• _SUPPLIED MATERIAL_:
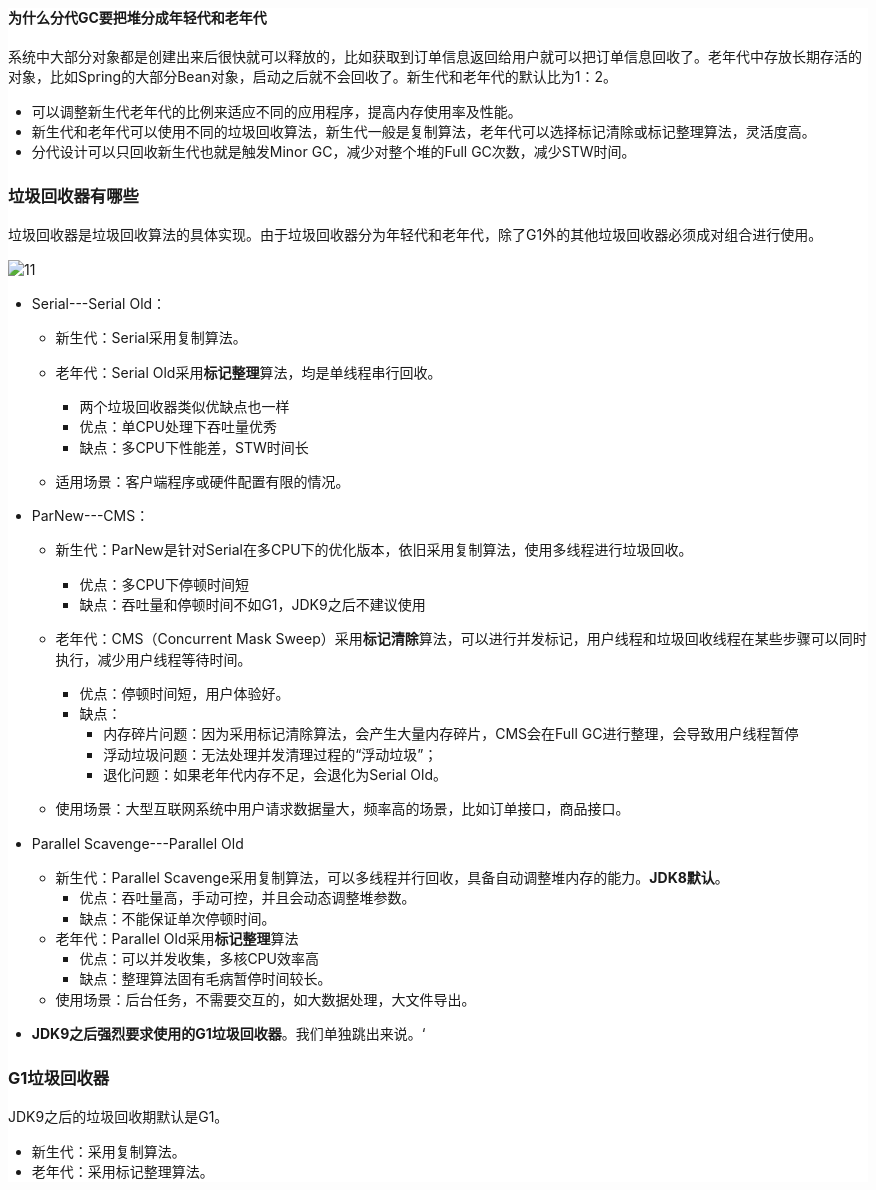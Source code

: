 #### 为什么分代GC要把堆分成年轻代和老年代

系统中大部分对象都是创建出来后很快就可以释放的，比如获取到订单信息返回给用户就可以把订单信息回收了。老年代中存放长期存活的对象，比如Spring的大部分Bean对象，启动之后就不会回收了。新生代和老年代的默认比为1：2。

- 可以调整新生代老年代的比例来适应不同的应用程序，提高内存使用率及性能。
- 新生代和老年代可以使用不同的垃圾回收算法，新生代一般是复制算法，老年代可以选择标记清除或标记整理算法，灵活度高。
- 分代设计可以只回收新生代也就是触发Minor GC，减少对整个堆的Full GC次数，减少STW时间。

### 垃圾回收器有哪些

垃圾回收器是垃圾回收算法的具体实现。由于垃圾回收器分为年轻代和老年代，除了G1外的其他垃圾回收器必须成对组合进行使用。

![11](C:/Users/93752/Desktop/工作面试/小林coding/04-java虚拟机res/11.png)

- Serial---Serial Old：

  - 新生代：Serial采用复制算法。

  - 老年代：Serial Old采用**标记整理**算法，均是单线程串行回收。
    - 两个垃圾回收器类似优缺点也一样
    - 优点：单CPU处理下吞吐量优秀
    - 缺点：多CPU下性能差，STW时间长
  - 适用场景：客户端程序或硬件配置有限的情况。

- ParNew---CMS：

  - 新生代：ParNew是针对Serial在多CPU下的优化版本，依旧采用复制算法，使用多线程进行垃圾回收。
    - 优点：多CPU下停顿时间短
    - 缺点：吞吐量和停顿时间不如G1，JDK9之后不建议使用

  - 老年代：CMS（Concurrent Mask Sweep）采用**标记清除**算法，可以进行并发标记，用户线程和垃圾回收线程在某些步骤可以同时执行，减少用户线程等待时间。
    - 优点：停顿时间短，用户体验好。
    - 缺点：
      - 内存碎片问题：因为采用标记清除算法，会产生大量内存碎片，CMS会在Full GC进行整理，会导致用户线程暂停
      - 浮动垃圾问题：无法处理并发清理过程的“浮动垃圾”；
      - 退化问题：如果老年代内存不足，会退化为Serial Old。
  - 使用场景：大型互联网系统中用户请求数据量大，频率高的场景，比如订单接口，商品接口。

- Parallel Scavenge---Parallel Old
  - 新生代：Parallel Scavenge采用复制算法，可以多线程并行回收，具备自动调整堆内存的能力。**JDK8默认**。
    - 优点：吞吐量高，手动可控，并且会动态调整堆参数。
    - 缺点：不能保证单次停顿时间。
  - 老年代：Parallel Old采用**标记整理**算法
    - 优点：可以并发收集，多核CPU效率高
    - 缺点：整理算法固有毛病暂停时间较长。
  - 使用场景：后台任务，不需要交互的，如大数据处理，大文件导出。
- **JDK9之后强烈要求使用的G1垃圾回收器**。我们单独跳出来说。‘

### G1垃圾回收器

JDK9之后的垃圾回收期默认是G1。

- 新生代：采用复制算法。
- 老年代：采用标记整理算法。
* * *
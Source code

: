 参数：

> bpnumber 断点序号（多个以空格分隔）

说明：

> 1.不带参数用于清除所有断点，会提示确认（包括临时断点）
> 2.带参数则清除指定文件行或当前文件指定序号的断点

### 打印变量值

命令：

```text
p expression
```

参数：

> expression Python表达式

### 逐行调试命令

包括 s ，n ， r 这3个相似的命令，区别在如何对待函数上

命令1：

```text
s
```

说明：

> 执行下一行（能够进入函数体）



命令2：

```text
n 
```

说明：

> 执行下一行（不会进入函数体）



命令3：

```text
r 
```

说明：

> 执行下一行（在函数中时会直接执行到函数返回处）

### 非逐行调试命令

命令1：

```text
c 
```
==
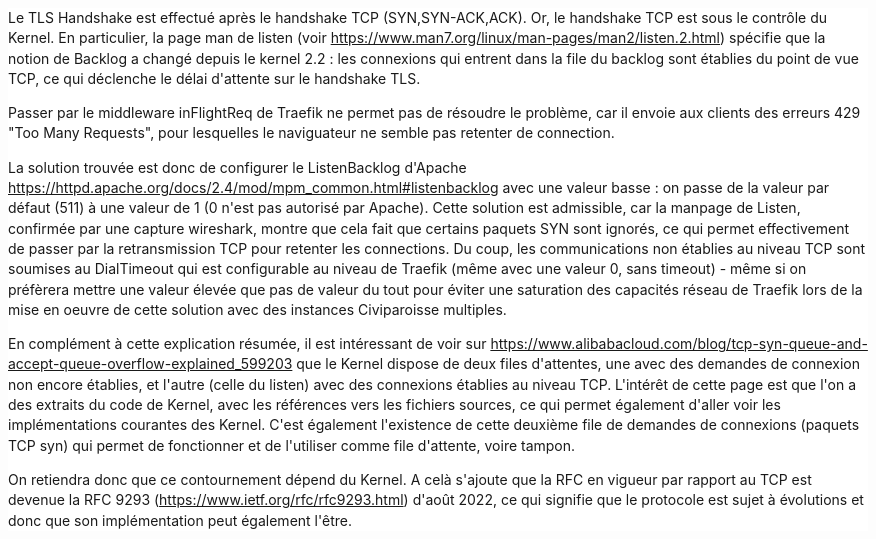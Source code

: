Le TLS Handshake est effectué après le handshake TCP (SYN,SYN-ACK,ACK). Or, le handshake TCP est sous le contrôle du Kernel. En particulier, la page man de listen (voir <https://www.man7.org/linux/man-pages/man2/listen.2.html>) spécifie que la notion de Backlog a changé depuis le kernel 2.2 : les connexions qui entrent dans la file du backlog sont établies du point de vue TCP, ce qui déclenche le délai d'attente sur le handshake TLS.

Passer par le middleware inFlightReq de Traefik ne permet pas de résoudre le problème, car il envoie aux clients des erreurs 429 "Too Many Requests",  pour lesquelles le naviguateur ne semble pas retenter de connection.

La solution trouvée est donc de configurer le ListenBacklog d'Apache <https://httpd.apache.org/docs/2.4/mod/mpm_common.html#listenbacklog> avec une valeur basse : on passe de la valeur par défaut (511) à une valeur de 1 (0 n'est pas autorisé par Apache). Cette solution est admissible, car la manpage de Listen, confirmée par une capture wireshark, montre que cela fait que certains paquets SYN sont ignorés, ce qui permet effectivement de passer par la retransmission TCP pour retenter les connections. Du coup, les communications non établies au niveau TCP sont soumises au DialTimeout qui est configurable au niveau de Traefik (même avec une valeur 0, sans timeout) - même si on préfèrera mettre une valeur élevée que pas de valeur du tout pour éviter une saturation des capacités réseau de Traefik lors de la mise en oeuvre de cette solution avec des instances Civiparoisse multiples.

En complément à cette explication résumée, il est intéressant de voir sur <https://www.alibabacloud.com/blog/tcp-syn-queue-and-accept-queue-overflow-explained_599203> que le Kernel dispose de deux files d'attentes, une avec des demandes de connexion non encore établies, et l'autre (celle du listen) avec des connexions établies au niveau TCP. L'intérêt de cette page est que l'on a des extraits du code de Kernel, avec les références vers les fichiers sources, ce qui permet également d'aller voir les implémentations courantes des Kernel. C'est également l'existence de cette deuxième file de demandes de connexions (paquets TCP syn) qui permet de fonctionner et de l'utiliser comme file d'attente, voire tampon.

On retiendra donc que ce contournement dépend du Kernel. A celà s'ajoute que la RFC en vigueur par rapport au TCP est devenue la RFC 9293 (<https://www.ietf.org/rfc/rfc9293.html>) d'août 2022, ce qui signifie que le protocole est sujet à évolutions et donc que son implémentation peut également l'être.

• _WORK INSTRUCTIONS_: Your task is to return each line of the data above that contains the string "使用场景".

• _FINISHED EXERCISE_:
  - 使用场景：大型互联网系统中用户请求数据量大，频率高的场景，比如订单接口，商品接口。
  - 使用场景：后台任务，不需要交互的，如大数据处理，大文件导出。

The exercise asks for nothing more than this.